If the Indiana General Assembly passes a controversial right-to-work (RTW) bill currently being debated, no impact is likely for industrial composition, manufacturing income, employment or wages, says a Ball State University economist.
The findings are based on "Right-to-Work Legislation and the Manufacturing Sector," an analysis by Michael Hicks, director of Ball State's Center for Business and Economic Research (CBER). The study examines RTW regulations in the lower 48 states and District of Columbia from 1929 through 2005.
The special focus is on the effects of RTW legislation on four variables: share of manufacturing in each state economy, overall size of manufacturing in each state as measured by total incomes, manufacturing employment and manufacturing wages.
"Right-to-work legislation is a politically tactile subject that has far-reaching considerations and motivations," said Hicks, an economics professor. "Just as we found in recent weeks in the Indiana legislature, whatever preconceived notion a group brings to the discussion, they are able to find a supportive theory."
The study does not fully evaluate all industries or aspects of the workplace, and it should not be interpreted as a call for or against an RTW law in Indiana, he emphasized.
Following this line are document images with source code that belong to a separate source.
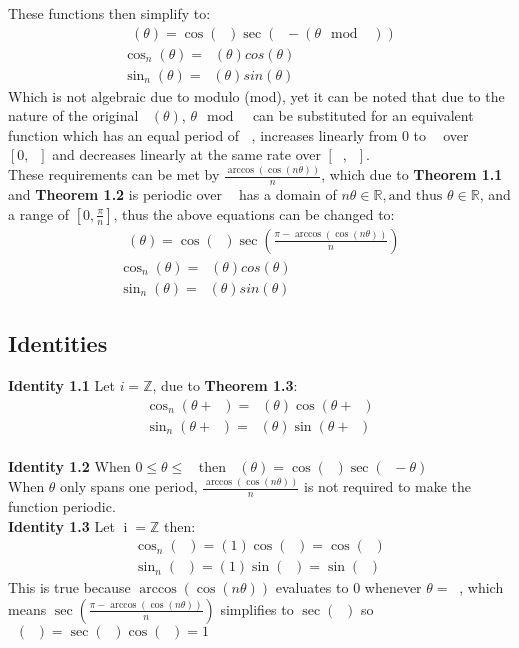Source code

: \documentclass[11pt]{article}
\DeclareMathOperator{\custd}{\mathrm{d}_n}
\DeclareMathOperator{\custh}{\mathrm{h}_n}
\DeclareMathOperator{\custi}{\mathrm{i}}
\DeclareMathOperator{\period}{\frac{2\pi}{n}}
\DeclareMathOperator{\hp}{\frac{\pi}{n}}
\DeclareMathOperator{\iperiod}{\custi\frac{2\pi}{n}}
\begin{document}
These functions then simplify to:
\begin{gather*}
\custd(\theta)=\cos(\hp)\sec(\hp-(\theta\mod\period))\\
\cos_n(\theta)=\custd(\theta)cos(\theta)\\
\sin_n(\theta)=\custd(\theta)sin(\theta)
\end{gather*}
Which is not algebraic due to modulo (mod), yet it can be noted that due to the nature of the original \(\custh(\theta)\), \(\theta\mod\period\) can be substituted for an equivalent function which has an equal period of \(\period\), increases linearly from 0 to \(\hp\) over \([0,\hp]\) and decreases linearly at the same rate over \([\hp,\period]\).\\
These requirements can be met by \(\frac{\arccos(\cos(n\theta))}{n}\), which due to \textbf{Theorem 1.1} and \textbf{Theorem 1.2} is periodic over \(\period\) has a domain of \(n\theta\in\mathbb{R},\text{and thus } \theta\in\mathbb{R}\), and a range of \([0,\frac{\pi}{n}]\), thus the above equations can be changed to:
\begin{gather*}
\custd(\theta)=\cos(\hp)\sec(\frac{\pi-\arccos(\cos(n\theta))}{n})\\
\cos_n(\theta)=\custd(\theta)cos(\theta)\\
\sin_n(\theta)=\custd(\theta)sin(\theta)
\end{gather*}

\subsection{Identities}
\textbf{Identity 1.1} Let \(i=\mathbb{Z}\), due to \textbf{Theorem 1.3}:
\begin{gather*}
\cos_n(\theta+\iperiod) = \custd(\theta)\cos(\theta+\iperiod)\\
\sin_n(\theta+\iperiod) = \custd(\theta)\sin(\theta+\iperiod)
\end{gather*} \\
\textbf{Identity 1.2} When \(0\leq\theta\leq\period\) then \(\custd(\theta)=\cos(\hp)\sec(\hp-\theta)\)\\
When \(\theta\) only spans one period, \(\frac{\arccos(\cos(n\theta))}{n}\) is not required to make the function periodic.\\
\textbf{Identity 1.3} Let \(\custi=\mathbb{Z}\) then:
\begin{gather*}
\cos_n(\iperiod) = (1)\cos(\iperiod)=\cos(\iperiod)\\
\sin_n(\iperiod) = (1)\sin(\iperiod)=\sin(\iperiod)
\end{gather*}
This is true because \(\arccos(\cos(n\theta))\) evaluates to 0 whenever \(\theta=\iperiod\), which means \(\sec(\frac{\pi-\arccos(\cos(n\theta))}{n})\) simplifies to \(\sec(\hp)\) so \(\custd(\iperiod)=\sec(\hp)\cos(\hp)=1\)
\end{document}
Right-to-work laws are enforced in 22 states and are being considered in 14 other states, prohibiting agreements between labor unions and employers that make membership or payment of union dues or fees a condition of employment, which would require the workplace to be a closed shop. Indiana was an RTW state in 1957 but rescinded private sector regulations in 1965.
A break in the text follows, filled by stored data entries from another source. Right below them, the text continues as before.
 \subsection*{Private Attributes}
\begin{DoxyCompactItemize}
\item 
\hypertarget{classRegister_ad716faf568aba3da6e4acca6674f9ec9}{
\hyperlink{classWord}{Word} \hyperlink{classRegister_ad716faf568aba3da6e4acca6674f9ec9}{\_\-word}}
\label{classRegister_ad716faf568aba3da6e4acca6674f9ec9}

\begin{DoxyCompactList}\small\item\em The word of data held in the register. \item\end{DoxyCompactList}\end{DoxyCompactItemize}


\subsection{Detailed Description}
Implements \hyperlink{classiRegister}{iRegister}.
The research found extremely mixed results regarding such laws in growing manufacturing income shares and total manufacturing.
"One of the major conclusions of our study is that the impact of right-to-work legislation is difficult to disentangle from other business-friendly policies," he said. "However, the more business-friendly a state is at any given time, the more muted the enactment of a RTW law is likely to be. And Indiana has some of the most business-friendly regulations in the country."
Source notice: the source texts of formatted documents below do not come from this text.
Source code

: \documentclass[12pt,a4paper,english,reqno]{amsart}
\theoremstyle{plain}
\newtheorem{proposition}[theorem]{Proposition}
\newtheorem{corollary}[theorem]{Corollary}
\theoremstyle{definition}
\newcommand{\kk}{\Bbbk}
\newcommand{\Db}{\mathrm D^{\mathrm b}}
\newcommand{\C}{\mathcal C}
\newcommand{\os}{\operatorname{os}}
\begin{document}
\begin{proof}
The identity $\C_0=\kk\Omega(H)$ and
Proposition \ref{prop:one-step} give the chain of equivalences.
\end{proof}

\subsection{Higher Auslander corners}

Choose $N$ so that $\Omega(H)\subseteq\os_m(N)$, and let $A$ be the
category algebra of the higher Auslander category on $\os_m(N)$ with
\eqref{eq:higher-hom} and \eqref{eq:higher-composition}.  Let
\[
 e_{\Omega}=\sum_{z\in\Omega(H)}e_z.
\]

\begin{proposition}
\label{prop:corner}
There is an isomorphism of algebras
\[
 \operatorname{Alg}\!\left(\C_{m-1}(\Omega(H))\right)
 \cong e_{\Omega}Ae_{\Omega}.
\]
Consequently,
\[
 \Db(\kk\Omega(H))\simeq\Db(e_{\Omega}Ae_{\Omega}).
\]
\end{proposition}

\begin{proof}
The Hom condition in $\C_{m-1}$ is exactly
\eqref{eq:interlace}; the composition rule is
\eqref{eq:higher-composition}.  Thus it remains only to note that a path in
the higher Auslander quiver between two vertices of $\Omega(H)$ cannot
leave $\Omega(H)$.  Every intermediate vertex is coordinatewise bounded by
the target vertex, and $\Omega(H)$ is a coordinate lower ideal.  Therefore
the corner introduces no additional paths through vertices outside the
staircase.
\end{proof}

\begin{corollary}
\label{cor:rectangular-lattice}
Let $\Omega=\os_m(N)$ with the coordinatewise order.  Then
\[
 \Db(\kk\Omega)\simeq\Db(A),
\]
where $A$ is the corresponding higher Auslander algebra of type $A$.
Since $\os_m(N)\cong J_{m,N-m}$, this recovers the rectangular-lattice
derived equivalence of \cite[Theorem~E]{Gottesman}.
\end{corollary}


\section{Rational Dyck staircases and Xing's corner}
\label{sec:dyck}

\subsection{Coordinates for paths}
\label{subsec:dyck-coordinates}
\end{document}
The states examined in the study are Florida, Idaho, Iowa, Kansas, Louisiana, Mississippi, South Carolina, Texas, Utah and Wyoming.
The study found states that changed their RTW laws experienced significant variation in their manufacturing sectors, ranging from significant declines (up to 10 percent over a decade) to large gains (up to 40 percent).
Hicks said these results paint an interesting story about the effect of RTW legislation within individual states. In seven of the 10 states, the cumulative 10-year impact of RTW legislation was an increase in inflation-adjusted manufacturing incomes of between 15 percent and 40 percent.
This suggests either a growth in the number of manufacturing jobs in these states, higher wages for existing manufacturing jobs or both. Interestingly, in all but one state, Wyoming, the impact in the first year was slightly negative, perhaps as evidence that poor economic times precipitated the legislative change, Hicks said.
In Idaho, the cumulative effect over 10 years was an almost 8 percent increase in manufacturing incomes. However, in Iowa and South Carolina, the study found that manufacturing income declined.
On a related note, the 2011 Hoosier Survey, produced by Ball State's Bowen Center for Public Affairs, found mixed opinions on the issue. About 48 percent of respondents were undecided, 27 percent supported the legislation and 24 percent opposed it.